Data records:
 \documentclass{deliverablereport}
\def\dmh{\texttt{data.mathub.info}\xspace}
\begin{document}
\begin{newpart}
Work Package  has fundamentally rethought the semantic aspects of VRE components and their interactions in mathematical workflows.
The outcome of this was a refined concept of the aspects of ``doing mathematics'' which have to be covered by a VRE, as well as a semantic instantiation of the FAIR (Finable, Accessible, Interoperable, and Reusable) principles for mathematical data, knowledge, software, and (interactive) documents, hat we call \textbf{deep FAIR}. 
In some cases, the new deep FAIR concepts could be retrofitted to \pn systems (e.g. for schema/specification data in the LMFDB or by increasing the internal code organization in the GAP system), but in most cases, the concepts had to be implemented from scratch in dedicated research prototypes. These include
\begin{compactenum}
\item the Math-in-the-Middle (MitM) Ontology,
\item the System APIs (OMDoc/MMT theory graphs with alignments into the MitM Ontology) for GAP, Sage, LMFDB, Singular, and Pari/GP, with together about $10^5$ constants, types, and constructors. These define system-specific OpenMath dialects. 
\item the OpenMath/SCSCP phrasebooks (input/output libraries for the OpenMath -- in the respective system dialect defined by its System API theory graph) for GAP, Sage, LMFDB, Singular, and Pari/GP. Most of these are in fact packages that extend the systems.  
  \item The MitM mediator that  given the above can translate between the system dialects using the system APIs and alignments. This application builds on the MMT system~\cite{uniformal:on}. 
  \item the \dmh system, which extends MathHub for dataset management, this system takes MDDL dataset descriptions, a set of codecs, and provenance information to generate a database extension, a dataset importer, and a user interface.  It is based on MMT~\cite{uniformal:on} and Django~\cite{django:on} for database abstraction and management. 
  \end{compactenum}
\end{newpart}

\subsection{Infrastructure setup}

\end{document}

* [WHAT IS EXPECTED]
Please write the entries out again exactly as they stand.

* [YOUR SOLUTION]
 \documentclass{deliverablereport}
\def\dmh{\texttt{data.mathub.info}\xspace}
\begin{document}
\begin{newpart}
Work Package  has fundamentally rethought the semantic aspects of VRE components and their interactions in mathematical workflows.
The outcome of this was a refined concept of the aspects of ``doing mathematics'' which have to be covered by a VRE, as well as a semantic instantiation of the FAIR (Finable, Accessible, Interoperable, and Reusable) principles for mathematical data, knowledge, software, and (interactive) documents, hat we call \textbf{deep FAIR}. 
In some cases, the new deep FAIR concepts could be retrofitted to \pn systems (e.g. for schema/specification data in the LMFDB or by increasing the internal code organization in the GAP system), but in most cases, the concepts had to be implemented from scratch in dedicated research prototypes. These include
\begin{compactenum}
\item the Math-in-the-Middle (MitM) Ontology,
\item the System APIs (OMDoc/MMT theory graphs with alignments into the MitM Ontology) for GAP, Sage, LMFDB, Singular, and Pari/GP, with together about $10^5$ constants, types, and constructors. These define system-specific OpenMath dialects. 
\item the OpenMath/SCSCP phrasebooks (input/output libraries for the OpenMath -- in the respective system dialect defined by its System API theory graph) for GAP, Sage, LMFDB, Singular, and Pari/GP. Most of these are in fact packages that extend the systems.  
  \item The MitM mediator that  given the above can translate between the system dialects using the system APIs and alignments. This application builds on the MMT system~\cite{uniformal:on}. 
  \item the \dmh system, which extends MathHub for dataset management, this system takes MDDL dataset descriptions, a set of codecs, and provenance information to generate a database extension, a dataset importer, and a user interface.  It is based on MMT~\cite{uniformal:on} and Django~\cite{django:on} for database abstraction and management. 
  \end{compactenum}
\end{newpart}

\subsection{Infrastructure setup}

\end{document}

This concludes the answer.